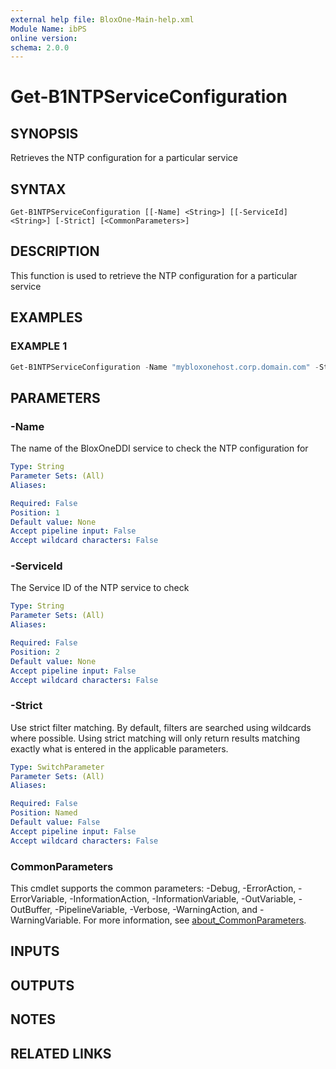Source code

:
```yaml
---
external help file: BloxOne-Main-help.xml
Module Name: ibPS
online version:
schema: 2.0.0
---
```


# Get-B1NTPServiceConfiguration

## SYNOPSIS
Retrieves the NTP configuration for a particular service

## SYNTAX

```
Get-B1NTPServiceConfiguration [[-Name] <String>] [[-ServiceId] <String>] [-Strict] [<CommonParameters>]
```

## DESCRIPTION
This function is used to retrieve the NTP configuration for a particular service

## EXAMPLES

### EXAMPLE 1
```powershell
Get-B1NTPServiceConfiguration -Name "mybloxonehost.corp.domain.com" -Strict
```

## PARAMETERS

### -Name
The name of the BloxOneDDI service to check the NTP configuration for

```yaml
Type: String
Parameter Sets: (All)
Aliases:

Required: False
Position: 1
Default value: None
Accept pipeline input: False
Accept wildcard characters: False
```

### -ServiceId
The Service ID of the NTP service to check

```yaml
Type: String
Parameter Sets: (All)
Aliases:

Required: False
Position: 2
Default value: None
Accept pipeline input: False
Accept wildcard characters: False
```

### -Strict
Use strict filter matching.
By default, filters are searched using wildcards where possible.
Using strict matching will only return results matching exactly what is entered in the applicable parameters.

```yaml
Type: SwitchParameter
Parameter Sets: (All)
Aliases:

Required: False
Position: Named
Default value: False
Accept pipeline input: False
Accept wildcard characters: False
```

### CommonParameters
This cmdlet supports the common parameters: -Debug, -ErrorAction, -ErrorVariable, -InformationAction, -InformationVariable, -OutVariable, -OutBuffer, -PipelineVariable, -Verbose, -WarningAction, and -WarningVariable. For more information, see [about_CommonParameters](http://go.microsoft.com/fwlink/?LinkID=113216).

## INPUTS

## OUTPUTS

## NOTES

## RELATED LINKS
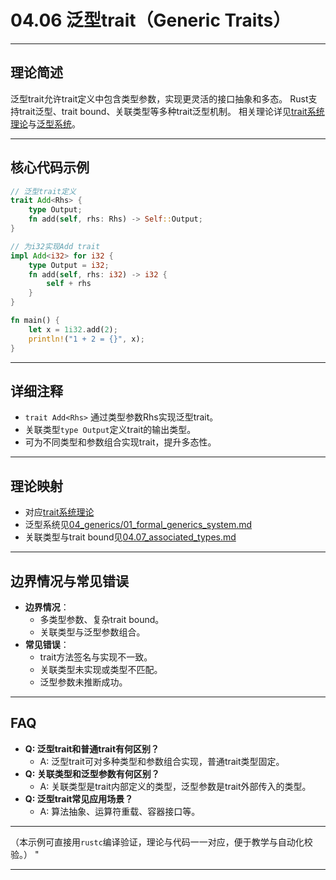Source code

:﻿# 04.06 泛型trait（Generic Traits）

---

## 理论简述

泛型trait允许trait定义中包含类型参数，实现更灵活的接口抽象和多态。
Rust支持trait泛型、trait bound、关联类型等多种trait泛型机制。
相关理论详见[trait系统理论](../../12_traits/01_trait_system.md)与[泛型系统](../../04_generics/01_formal_generics_system.md)。

---

## 核心代码示例

```rust
// 泛型trait定义
trait Add<Rhs> {
    type Output;
    fn add(self, rhs: Rhs) -> Self::Output;
}

// 为i32实现Add trait
impl Add<i32> for i32 {
    type Output = i32;
    fn add(self, rhs: i32) -> i32 {
        self + rhs
    }
}

fn main() {
    let x = 1i32.add(2);
    println!("1 + 2 = {}", x);
}
```

---

## 详细注释

- `trait Add<Rhs>` 通过类型参数Rhs实现泛型trait。
- 关联类型`type Output`定义trait的输出类型。
- 可为不同类型和参数组合实现trait，提升多态性。

---

## 理论映射

- 对应[trait系统理论](../../12_traits/01_trait_system.md)
- 泛型系统见[04_generics/01_formal_generics_system.md](../../04_generics/01_formal_generics_system.md)
- 关联类型与trait bound见[04.07_associated_types.md](./04.07_associated_types.md)

---

## 边界情况与常见错误

- **边界情况**：
  - 多类型参数、复杂trait bound。
  - 关联类型与泛型参数组合。
- **常见错误**：
  - trait方法签名与实现不一致。
  - 关联类型未实现或类型不匹配。
  - 泛型参数未推断成功。

---

## FAQ

- **Q: 泛型trait和普通trait有何区别？**
  - A: 泛型trait可对多种类型和参数组合实现，普通trait类型固定。
- **Q: 关联类型和泛型参数有何区别？**
  - A: 关联类型是trait内部定义的类型，泛型参数是trait外部传入的类型。
- **Q: 泛型trait常见应用场景？**
  - A: 算法抽象、运算符重载、容器接口等。

---

（本示例可直接用`rustc`编译验证，理论与代码一一对应，便于教学与自动化校验。）
"

---
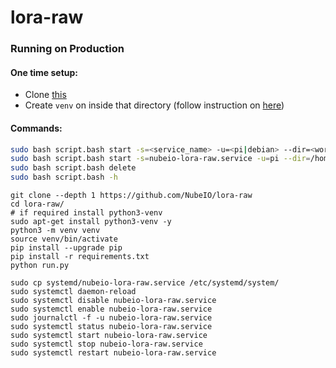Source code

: # lora-raw


### Running on Production

#### One time setup:
- Clone [this](https://github.com/NubeIO/common-py-libs)
- Create `venv` on inside that directory (follow instruction on [here](https://github.com/NubeIO/common-py-libs#how-to-create))

#### Commands:
```bash
sudo bash script.bash start -s=<service_name> -u=<pi|debian> --dir=<working_dir> --lib-dir=<common-py-libs-dir> --data-dir=<data_dir> -p=<port>
sudo bash script.bash start -s=nubeio-lora-raw.service -u=pi --dir=/home/pi/lora-raw --lib-dir=/home/pi/common-py-libs --data-dir=/data/lora-raw -p=1919
sudo bash script.bash delete
sudo bash script.bash -h
```


```
git clone --depth 1 https://github.com/NubeIO/lora-raw
cd lora-raw/
# if required install python3-venv
sudo apt-get install python3-venv -y
python3 -m venv venv
source venv/bin/activate
pip install --upgrade pip
pip install -r requirements.txt
python run.py
```



```
sudo cp systemd/nubeio-lora-raw.service /etc/systemd/system/
sudo systemctl daemon-reload
sudo systemctl disable nubeio-lora-raw.service
sudo systemctl enable nubeio-lora-raw.service
sudo journalctl -f -u nubeio-lora-raw.service
sudo systemctl status nubeio-lora-raw.service
sudo systemctl start nubeio-lora-raw.service
sudo systemctl stop nubeio-lora-raw.service
sudo systemctl restart nubeio-lora-raw.service
```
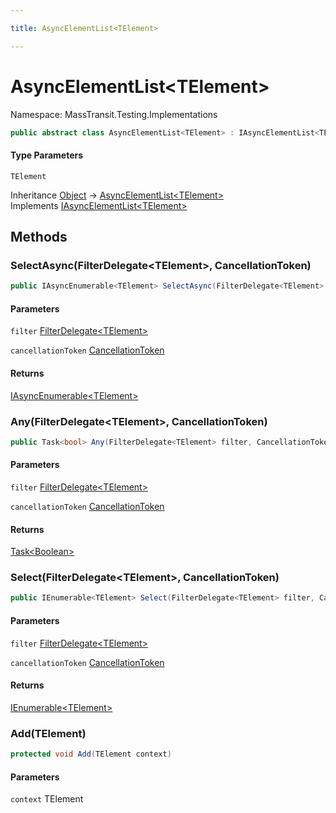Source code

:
 ```yaml
---

title: AsyncElementList<TElement>

---
```


# AsyncElementList\<TElement\>

Namespace: MassTransit.Testing.Implementations

```csharp
public abstract class AsyncElementList<TElement> : IAsyncElementList<TElement>
```

#### Type Parameters

`TElement`<br/>

Inheritance [Object](https://learn.microsoft.com/en-us/dotnet/api/system.object) → [AsyncElementList\<TElement\>](../masstransit-testing-implementations/asyncelementlist-1)<br/>
Implements [IAsyncElementList\<TElement\>](../masstransit-testing/iasyncelementlist-1)

## Methods

### **SelectAsync(FilterDelegate\<TElement\>, CancellationToken)**

```csharp
public IAsyncEnumerable<TElement> SelectAsync(FilterDelegate<TElement> filter, CancellationToken cancellationToken)
```

#### Parameters

`filter` [FilterDelegate\<TElement\>](../masstransit-testing/filterdelegate-1)<br/>

`cancellationToken` [CancellationToken](https://learn.microsoft.com/en-us/dotnet/api/system.threading.cancellationtoken)<br/>

#### Returns

[IAsyncEnumerable\<TElement\>](https://learn.microsoft.com/en-us/dotnet/api/system.collections.generic.iasyncenumerable-1)<br/>

### **Any(FilterDelegate\<TElement\>, CancellationToken)**

```csharp
public Task<bool> Any(FilterDelegate<TElement> filter, CancellationToken cancellationToken)
```

#### Parameters

`filter` [FilterDelegate\<TElement\>](../masstransit-testing/filterdelegate-1)<br/>

`cancellationToken` [CancellationToken](https://learn.microsoft.com/en-us/dotnet/api/system.threading.cancellationtoken)<br/>

#### Returns

[Task\<Boolean\>](https://learn.microsoft.com/en-us/dotnet/api/system.threading.tasks.task-1)<br/>

### **Select(FilterDelegate\<TElement\>, CancellationToken)**

```csharp
public IEnumerable<TElement> Select(FilterDelegate<TElement> filter, CancellationToken cancellationToken)
```

#### Parameters

`filter` [FilterDelegate\<TElement\>](../masstransit-testing/filterdelegate-1)<br/>

`cancellationToken` [CancellationToken](https://learn.microsoft.com/en-us/dotnet/api/system.threading.cancellationtoken)<br/>

#### Returns

[IEnumerable\<TElement\>](https://learn.microsoft.com/en-us/dotnet/api/system.collections.generic.ienumerable-1)<br/>

### **Add(TElement)**

```csharp
protected void Add(TElement context)
```

#### Parameters

`context` TElement<br/>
● ● ● ● ● ● ●
DIRECTIONS FOR THIS TASK: Pull every line containing the word "public" out of the listing.

WRITTEN ANSWER:
public abstract class AsyncElementList<TElement> : IAsyncElementList<TElement>
public IAsyncEnumerable<TElement> SelectAsync(FilterDelegate<TElement> filter, CancellationToken cancellationToken)
public Task<bool> Any(FilterDelegate<TElement> filter, CancellationToken cancellationToken)
public IEnumerable<TElement> Select(FilterDelegate<TElement> filter, CancellationToken cancellationToken)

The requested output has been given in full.